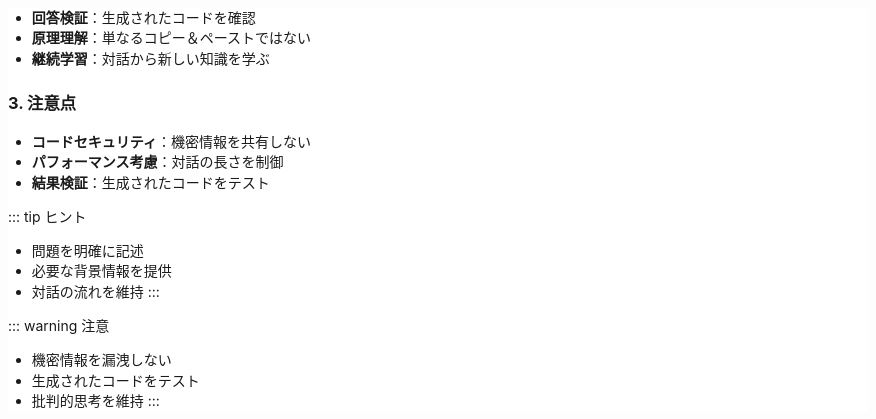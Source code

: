- **回答検証**：生成されたコードを確認
- **原理理解**：単なるコピー＆ペーストではない
- **継続学習**：対話から新しい知識を学ぶ

### 3. 注意点

- **コードセキュリティ**：機密情報を共有しない
- **パフォーマンス考慮**：対話の長さを制御
- **結果検証**：生成されたコードをテスト

::: tip ヒント

- 問題を明確に記述
- 必要な背景情報を提供
- 対話の流れを維持
  :::

::: warning 注意

- 機密情報を漏洩しない
- 生成されたコードをテスト
- 批判的思考を維持
  :::

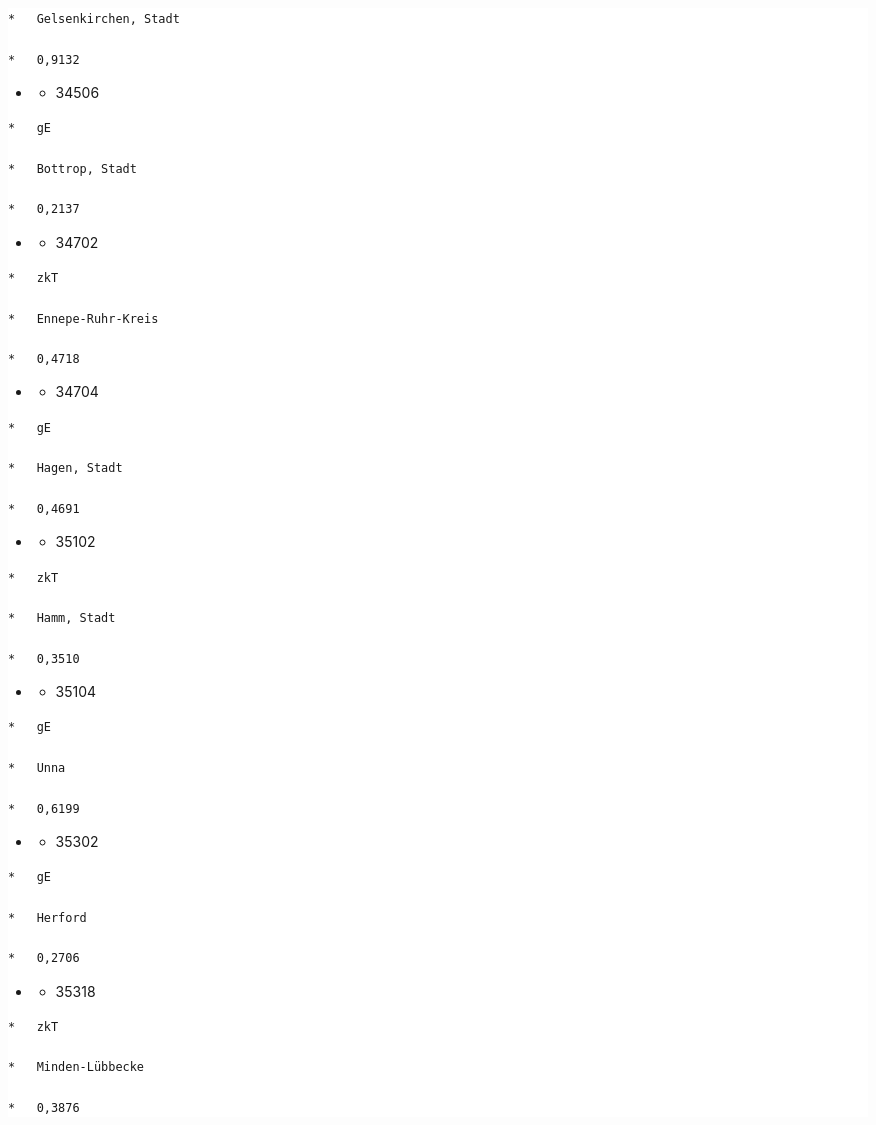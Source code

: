     *   Gelsenkirchen, Stadt

    *   0,9132


*    *   34506

    *   gE

    *   Bottrop, Stadt

    *   0,2137


*    *   34702

    *   zkT

    *   Ennepe-Ruhr-Kreis

    *   0,4718


*    *   34704

    *   gE

    *   Hagen, Stadt

    *   0,4691


*    *   35102

    *   zkT

    *   Hamm, Stadt

    *   0,3510


*    *   35104

    *   gE

    *   Unna

    *   0,6199


*    *   35302

    *   gE

    *   Herford

    *   0,2706


*    *   35318

    *   zkT

    *   Minden-Lübbecke

    *   0,3876

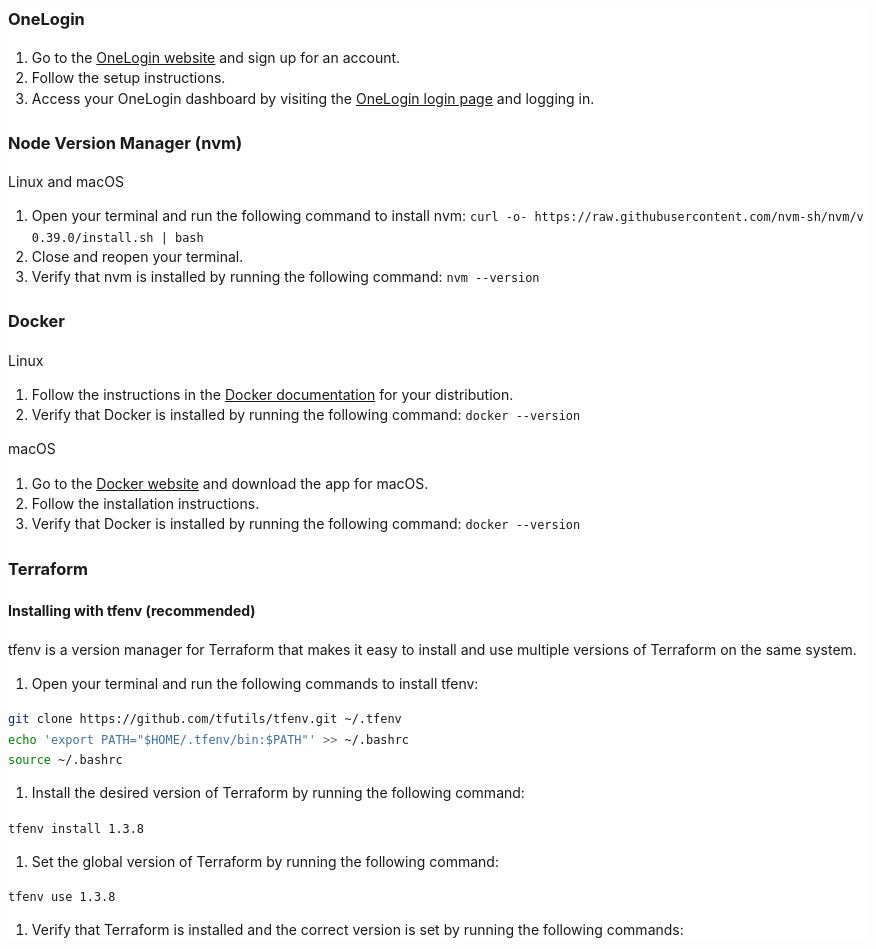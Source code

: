 ### OneLogin

1. Go to the [OneLogin website](https://www.onelogin.com/) and sign up for an account.
2. Follow the setup instructions.
3. Access your OneLogin dashboard by visiting the [OneLogin login page](https://www.onelogin.com/login) and logging in.

### Node Version Manager (nvm)

Linux and macOS

1. Open your terminal and run the following command to install nvm:
 `curl -o- https://raw.githubusercontent.com/nvm-sh/nvm/v0.39.0/install.sh | bash`
2. Close and reopen your terminal.
3. Verify that nvm is installed by running the following command:
    `nvm --version`

### Docker

Linux

1. Follow the instructions in the [Docker documentation](https://docs.docker.com/engine/install/ubuntu/) for your distribution.
2. Verify that Docker is installed by running the following command:
 `docker --version`

macOS

1. Go to the [Docker website](https://www.docker.com/) and download the app for macOS.
2. Follow the installation instructions.
3. Verify that Docker is installed by running the following command:
 `docker --version`

### Terraform

#### Installing with tfenv (recommended)

tfenv is a version manager for Terraform that makes it easy to install and use multiple versions of Terraform on the same system.

1. Open your terminal and run the following commands to install tfenv:

```bash
git clone https://github.com/tfutils/tfenv.git ~/.tfenv
echo 'export PATH="$HOME/.tfenv/bin:$PATH"' >> ~/.bashrc
source ~/.bashrc
```

1. Install the desired version of Terraform by running the following command:

`tfenv install 1.3.8`

1. Set the global version of Terraform by running the following command:

`tfenv use 1.3.8`

1. Verify that Terraform is installed and the correct version is set by running the following commands:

+++

:: WHAT THE TASK ASKS ::
Sift the data above for lines with "instructions", then copy each one.

:: WRITTEN SOLUTION ::
2. Follow the setup instructions.
1. Follow the instructions in the [Docker documentation](https://docs.docker.com/engine/install/ubuntu/) for your distribution.
2. Follow the installation instructions.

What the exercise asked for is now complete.